To understand this more clearly, Creative Reset conducted a sector-wide survey exploring how media professionals feel about wellbeing, workplace culture, development opportunities and burnout. The results reveal a sector full of talent, ambition and resilience - but also one stretched thin, under-recognised and in need of healthier, more reflective systems.

This article breaks down what we learned and why reflection must become a core part of workforce support in creative environments.

1. A Workforce That Feels Undersupported

When asked how supported they currently feel in their roles, 75% said they feel only ‘somewhat,’ ‘not very,’ or ‘not at all’ supported.

This matters. Support - through clear expectations, communication, coaching, mentoring or structured check-ins - is a key predictor of confidence, motivation and sustainable creative output. When support is inconsistent, people work in survival mode: reactive, overstretched and battling decision fatigue.

The media industry thrives on relationships, collaboration and communication. Without support, those foundations weaken.

2. Recognition Is Inconsistently Experienced

A striking 83% of respondents said they ‘sometimes’ feel valued, with only a small proportion feeling consistently recognised.

This lack of consistent validation has real consequences:

  • People question their abilities

  • Creative risks feel less safe

  • Engagement declines

  • Burnout accelerates

Recognition doesn’t mean praise for the sake of it. It’s about meaningful check-ins, acknowledging contributions and ensuring people feel seen - something many respondents say is currently missing.

3. Burnout Is Widespread — And Recent

Burnout isn’t a historic problem in the media industry - it’s happening now.
50% experienced burnout in the last year alone, with every respondent reporting burnout at some point in their career.

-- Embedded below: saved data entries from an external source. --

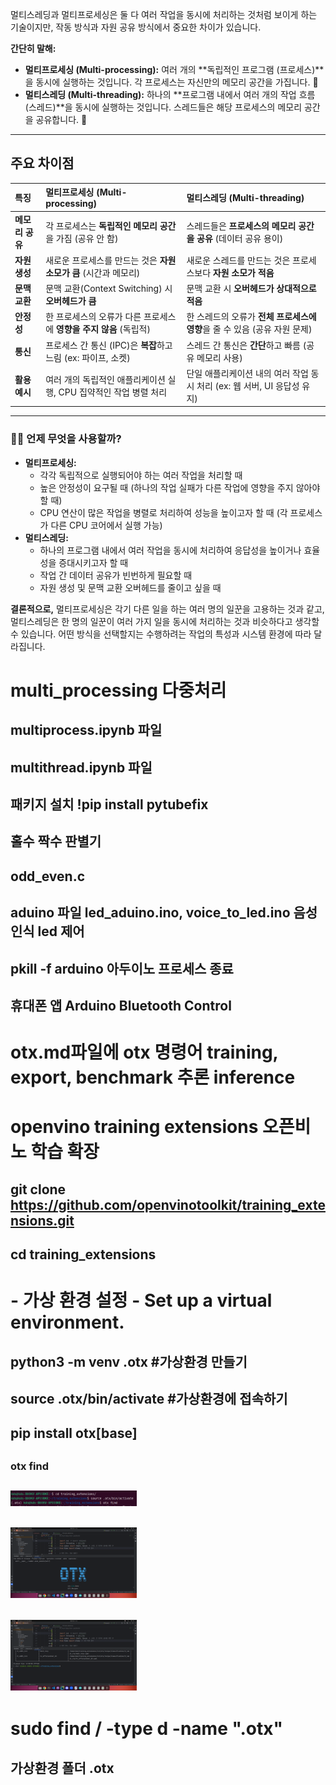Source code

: 멀티스레딩과 멀티프로세싱은 둘 다 여러 작업을 동시에 처리하는 것처럼 보이게 하는 기술이지만, 작동 방식과 자원 공유 방식에서 중요한 차이가 있습니다.

**간단히 말해:**

* **멀티프로세싱 (Multi-processing):** 여러 개의 **독립적인 프로그램 (프로세스)**을 동시에 실행하는 것입니다. 각 프로세스는 자신만의 메모리 공간을 가집니다. 🧱
* **멀티스레딩 (Multi-threading):** 하나의 **프로그램 내에서 여러 개의 작업 흐름 (스레드)**을 동시에 실행하는 것입니다. 스레드들은 해당 프로세스의 메모리 공간을 공유합니다. 🔗

---

## 주요 차이점

| 특징          | 멀티프로세싱 (Multi-processing)                                  | 멀티스레딩 (Multi-threading)                                       |
| :------------ | :--------------------------------------------------------------- | :----------------------------------------------------------------- |
| **메모리 공유** | 각 프로세스는 **독립적인 메모리 공간**을 가짐 (공유 안 함)            | 스레드들은 **프로세스의 메모리 공간을 공유** (데이터 공유 용이)          |
| **자원 생성** | 새로운 프로세스를 만드는 것은 **자원 소모가 큼** (시간과 메모리)      | 새로운 스레드를 만드는 것은 프로세스보다 **자원 소모가 적음** |
| **문맥 교환** | 문맥 교환(Context Switching) 시 **오버헤드가 큼** | 문맥 교환 시 **오버헤드가 상대적으로 적음** |
| **안정성** | 한 프로세스의 오류가 다른 프로세스에 **영향을 주지 않음** (독립적) | 한 스레드의 오류가 **전체 프로세스에 영향**을 줄 수 있음 (공유 자원 문제) |
| **통신** | 프로세스 간 통신 (IPC)은 **복잡**하고 느림 (ex: 파이프, 소켓)      | 스레드 간 통신은 **간단**하고 빠름 (공유 메모리 사용)                 |
| **활용 예시** | 여러 개의 독립적인 애플리케이션 실행, CPU 집약적인 작업 병렬 처리 | 단일 애플리케이션 내의 여러 작업 동시 처리 (ex: 웹 서버, UI 응답성 유지) |

---

### 🧑‍💻 언제 무엇을 사용할까?

* **멀티프로세싱:**
    * 각각 독립적으로 실행되어야 하는 여러 작업을 처리할 때
    * 높은 안정성이 요구될 때 (하나의 작업 실패가 다른 작업에 영향을 주지 않아야 할 때)
    * CPU 연산이 많은 작업을 병렬로 처리하여 성능을 높이고자 할 때 (각 프로세스가 다른 CPU 코어에서 실행 가능)
* **멀티스레딩:**
    * 하나의 프로그램 내에서 여러 작업을 동시에 처리하여 응답성을 높이거나 효율성을 증대시키고자 할 때
    * 작업 간 데이터 공유가 빈번하게 필요할 때
    * 자원 생성 및 문맥 교환 오버헤드를 줄이고 싶을 때

**결론적으로,** 멀티프로세싱은 각기 다른 일을 하는 여러 명의 일꾼을 고용하는 것과 같고, 멀티스레딩은 한 명의 일꾼이 여러 가지 일을 동시에 처리하는 것과 비슷하다고 생각할 수 있습니다. 어떤 방식을 선택할지는 수행하려는 작업의 특성과 시스템 환경에 따라 달라집니다.
# multi_processing 다중처리
## multiprocess.ipynb 파일
##
## 
## multithread.ipynb 파일
## 패키지 설치 !pip install pytubefix
##
## 홀수 짝수 판별기
## odd_even.c
##
## aduino 파일 led_aduino.ino, voice_to_led.ino 음성 인식 led 제어
## pkill -f arduino 아두이노 프로세스 종료
##
## 휴대폰 앱 Arduino Bluetooth Control
##
# otx.md파일에 otx 명령어 training, export, benchmark 추론 inference
##
# openvino training extensions 오픈비노 학습 확장 
## git clone https://github.com/openvinotoolkit/training_extensions.git
## cd training_extensions
##
# - 가상 환경 설정 - Set up a virtual environment.
## python3 -m venv .otx #가상환경 만들기 
## source .otx/bin/activate #가상환경에 접속하기
## pip install otx[base]
##
### otx find
## <img width = "40%" src= "https://github.com/buskingsue/multi_process/blob/master/otx5.png"> 

## <img width = "40%" src= "https://github.com/buskingsue/multi_process/blob/master/otx1.png"> 
## <img width = "40%" src= "https://github.com/buskingsue/multi_process/blob/master/otx3.png"> 
# sudo find / -type d -name ".otx"
## 가상환경 폴더 .otx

This is a clear indicator that current systems, workflows and expectations are unsustainable. Many described:

  • understaffed departments

  • unmanageable workloads

  • pressure to work beyond contracted hours

  • reduced safety practices due to budget cuts

  • poor management communication

  • lack of clarity or development pathways

Burnout is not an individual failure — it’s a systemic signal.

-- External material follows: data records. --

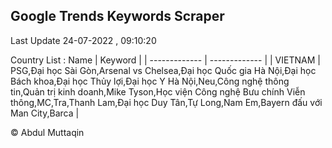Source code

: 

## Google Trends Keywords Scraper 
 
Last Update 24-07-2022 , 09:10:20

Country List :
 Name  | Keyword |
| ------------- | ------------- |
| VIETNAM | PSG,Đại học Sài Gòn,Arsenal vs Chelsea,Đại học Quốc gia Hà Nội,Đại học Bách khoa,Đại học Thủy lợi,Đại học Y Hà Nội,Neu,Công nghệ thông tin,Quản trị kinh doanh,Mike Tyson,Học viện Công nghệ Bưu chính Viễn thông,MC,Tra,Thanh Lam,Đại học Duy Tân,Tự Long,Nam Em,Bayern đấu với Man City,Barca |



© Abdul Muttaqin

4. Despite the Need, Very Few Access Support

Although the challenges are significant, only:

  • 16.7% accessed coaching or mentoring and

  • 16.7% accessed wellbeing/mental health support

This gap highlights two issues:

  1. Support isn’t easily accessible

  2. People aren’t encouraged or given space to use it

Many shared that they want coaching, training or reflective spaces… but workloads, culture or lack of permission make it difficult.

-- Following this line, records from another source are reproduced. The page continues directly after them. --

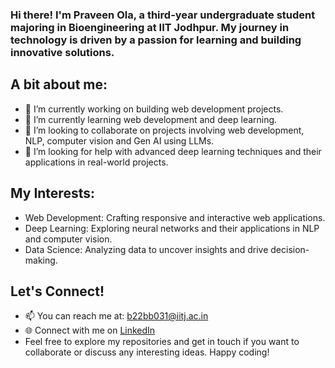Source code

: ### Hi there! I'm Praveen Ola, a third-year undergraduate student majoring in Bioengineering at IIT Jodhpur. My journey in technology is driven by a passion for learning and building innovative solutions.

## A bit about me:
- 🔭 I’m currently working on building web development projects.
- 🌱 I’m currently learning web development and deep learning.
- 👯 I’m looking to collaborate on projects involving web development, NLP, computer vision and Gen AI using LLMs.
- 🤔 I’m looking for help with advanced deep learning techniques and their applications in real-world projects.
## My Interests:
- Web Development: Crafting responsive and interactive web applications.
- Deep Learning: Exploring neural networks and their applications in NLP and computer vision.
- Data Science: Analyzing data to uncover insights and drive decision-making.
## Let's Connect!
- 📫 You can reach me at: b22bb031@iitj.ac.in
- 🌐 Connect with me on [LinkedIn](https://www.linkedin.com/in/praveen-ola-991a66256/?utm_source=share&utm_campaign=share_via&utm_content=profile&utm_medium=android_app)
- Feel free to explore my repositories and get in touch if you want to collaborate or discuss any interesting ideas. Happy coding!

5. What Media Professionals Say They Need

The open-ended responses were powerful and deeply consistent. Across different roles and backgrounds, people asked for:

🔹 More staff and realistic workloads

Overwork is embedded. People want sustainability.

🔹 Clearer development pathways

Lack of structure = lack of clarity = lack of confidence.

🔹 Access to mentoring, coaching and reflection time

People want skilled support to build resilience and navigate uncertainty.

🔹 Safer and more supportive working environments

Several respondents raised concerns about psychological and physical safety being deprioritised.

🔹 Better communication from leadership

Less micromanagement. More emotional intelligence. More trust.

🔹 Recognition and constructive feedback

People feel invisible. They want their work to matter.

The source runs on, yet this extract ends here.